One night, a few weeks after they’d listened to the victory ceremony on the radio, after Julia had gone to bed, as the cathedral bells tolled midnight, she heard the rise and fall of her parents’ voices once again. She pulled her robe around her and sat huddled on the stair to listen. It scared her. The words poured from her father in a stream – like lava from a volcano; it was as if he had to talk or he would go mad. He spoke of political militants and ‘Bolshevik infection’. Of the madmen, the tramps and the beggars who kept all their worldly goods in a bundle underneath the arches of Calle Fernando. And of the prison camps such as Montjuïc Castle and the continuing executions there; of those who had been tortured and yet still lived with the scars. His voice rose in panic; it grew louder and then faded. Her mother was trying to soothe him; Julia could hear her voice, could imagine her
stroking his hair from his face, drawing him to her for comfort.

She sighed as she returned to her bed. Since the war nothing was the same. How could it be? Spain’s economy was in tatters. Bridges, railways, roads, all was in chaos. But it was more than that. After what she had heard last night, Julia was worrying for her father’s sanity.

That night they had eaten their fill but it had not been a happy family meal.

‘Where did you get the food?’ her mother had asked Papa.

‘I earnt it,’ he replied. His eyes were wild.

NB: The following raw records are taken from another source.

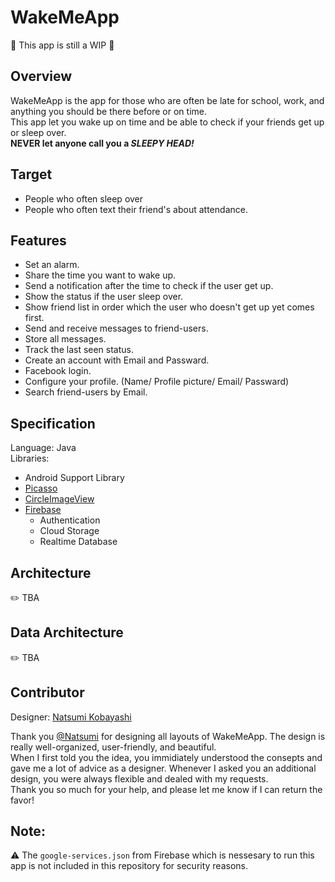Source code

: # WakeMeApp

🚧 This app is still a WIP 🚧

## Overview
WakeMeApp is the app for those who are often be late for school, work, and anything you should be there before or on time.  
This app let you wake up on time and be able to check if your friends get up or sleep over.  
**NEVER let anyone call you a _SLEEPY HEAD!_**  

## Target
- People who often sleep over
- People who often text their friend's about attendance.

## Features
- Set an alarm.
- Share the time you want to wake up.
- Send a notification after the time to check if the user get up.
- Show the status if the user sleep over.
- Show friend list in order which the user who doesn't get up yet comes first.
- Send and receive messages to friend-users.
- Store all messages.
- Track the last seen status.
- Create an account with Email and Passward.
- Facebook login.
- Configure your profile. (Name/ Profile picture/ Email/ Passward)
- Search friend-users by Email.

## Specification
Language: Java  
Libraries:
- Android Support Library  
- [Picasso](https://github.com/square/picasso)  
- [CircleImageView](https://github.com/hdodenhof/CircleImageView)
- [Firebase](https://firebase.google.com/)
  - Authentication
  - Cloud Storage
  - Realtime Database  

## Architecture
✏️ TBA

## Data Architecture
✏️ TBA

## Contributor
Designer: [Natsumi Kobayashi](https://github.com/coooopeeeer)

Thank you [@Natsumi](https://github.com/coooopeeeer) for designing all layouts of WakeMeApp. The design is really well-organized, user-friendly, and beautiful.  
When I first told you the idea, you immidiately understood the consepts and gave me a lot of advice as a designer. Whenever I asked you an additional design, you were always flexible and dealed with my requests.  
Thank you so much for your help, and please let me know if I can return the favor!

## Note:
⚠️ The `google-services.json` from Firebase which is nessesary to run this app is not included in this repository for security reasons.
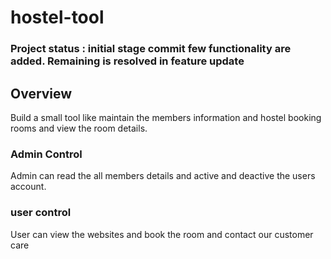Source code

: # hostel-tool

### Project status : initial stage commit few functionality are added. Remaining is resolved in feature update

## Overview

Build a small tool like maintain the members information and hostel booking rooms and view the room details.

### Admin Control
Admin can read the all members details and active and deactive the users account.  

### user control
User can view the websites and book the room and contact our customer care
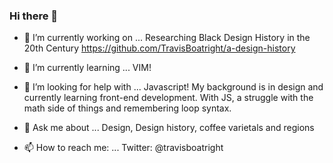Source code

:### Hi there 👋

- 🔭 I’m currently working on ...
Researching Black Design History in the 20th Century
https://github.com/TravisBoatright/a-design-history

- 🌱 I’m currently learning ...
VIM!

- 🤔 I’m looking for help with ...
Javascript! My background is in design and currently learning front-end development. With JS, a struggle with the math side of things and remembering loop syntax.

- 💬 Ask me about ...
Design, Design history, coffee varietals and regions

- 📫 How to reach me: ...
Twitter: @travisboatright


<!--
**TravisBoatright/TravisBoatright** is a ✨ _special_ ✨ repository because its `README.md` (this file) appears on your GitHub profile.

Here are some ideas to get you started:

- 🔭 I’m currently working on ...
- 🌱 I’m currently learning ...
- 👯 I’m looking to collaborate on ...
- 🤔 I’m looking for help with ...
- 💬 Ask me about ...
- 📫 How to reach me: ...
- 😄 Pronouns: ...
- ⚡ Fun fact: ...
-->
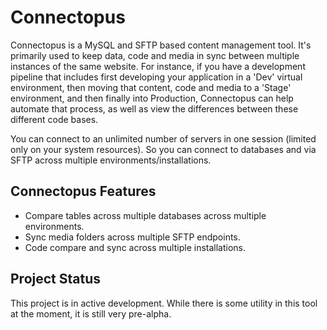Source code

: Connectopus
===========

Connectopus is a MySQL and SFTP based content management tool.  It's primarily used to keep data, code and media in sync between multiple instances of the same website.  For instance, if you have a development pipeline that includes first developing your application in a 'Dev' virtual environment, then moving that content, code and media to a 'Stage' environment, and then finally into Production, Connectopus can help automate that process, as well as view the differences between these different code bases.

You can connect to an unlimited number of servers in one session (limited only on your system resources).  So you can connect to databases and via SFTP across multiple environments/installations.

## Connectopus Features

* Compare tables across multiple databases across multiple environments.
* Sync media folders across multiple SFTP endpoints.
* Code compare and sync across multiple installations.

## Project Status

This project is in active development.  While there is some utility in this tool at the moment, it is still very pre-alpha.

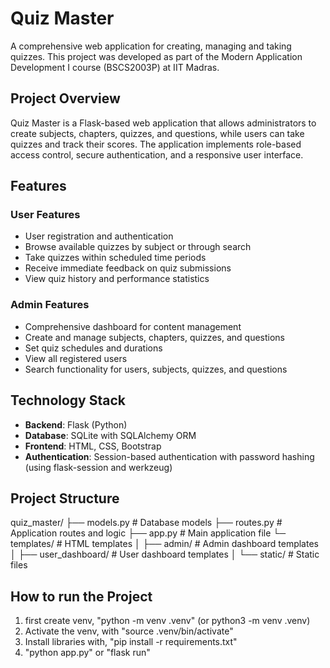 # Quiz Master

A comprehensive web application for creating, managing and taking quizzes. This project was developed as part of the Modern Application Development I course (BSCS2003P) at IIT Madras.

## Project Overview

Quiz Master is a Flask-based web application that allows administrators to create subjects, chapters, quizzes, and questions, while users can take quizzes and track their scores. The application implements role-based access control, secure authentication, and a responsive user interface.

## Features

### User Features
- User registration and authentication
- Browse available quizzes by subject or through search
- Take quizzes within scheduled time periods
- Receive immediate feedback on quiz submissions
- View quiz history and performance statistics

### Admin Features
- Comprehensive dashboard for content management
- Create and manage subjects, chapters, quizzes, and questions
- Set quiz schedules and durations
- View all registered users
- Search functionality for users, subjects, quizzes, and questions

## Technology Stack

- **Backend**: Flask (Python)
- **Database**: SQLite with SQLAlchemy ORM
- **Frontend**: HTML, CSS, Bootstrap
- **Authentication**: Session-based authentication with password hashing (using flask-session and werkzeug)

## Project Structure
quiz_master/ 
├── models.py # Database models 
├── routes.py # Application routes and logic 
├── app.py    # Main application file 
└─ templates/ # HTML templates 
  │ 
  ├── admin/  # Admin dashboard templates 
  │ 
  ├── user_dashboard/ # User dashboard templates 
  │ 
  └── static/ # Static files

## How to run the Project

1. first create venv, "python -m venv .venv" (or python3 -m venv .venv)
2. Activate the venv, with "source .venv/bin/activate"
3. Install libraries with, "pip install -r requirements.txt"
4. "python app.py" or "flask run"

He did not have to say more. Chaos had brought corruption and since the end of the war the black market had flourished. Beans, meat, olive oil, flour … They were all hard to procure and cost so much more than the official levy.

Had Papa earnt it? What exactly had he done? Julia had seen how hard he had to look for work – despite the destruction that lay around them, despite the desperate need for rebuilding. His shoulders seemed to hunch lower with every day. And she knew from what she had overheard that he had to be careful who he worked for and that people had to be cautious about who they employed. Please God he would not be thought a former left-wing sympathiser.

‘We all know,’ she had heard him say, ‘what happens to them.’

The following night there was almost nothing to eat. Mama cooked a little rice and a few beans – though Julia knew she had to be thrifty; she did not know where the next
meal would be coming from. There were days when their family went to bed hungry – too many days.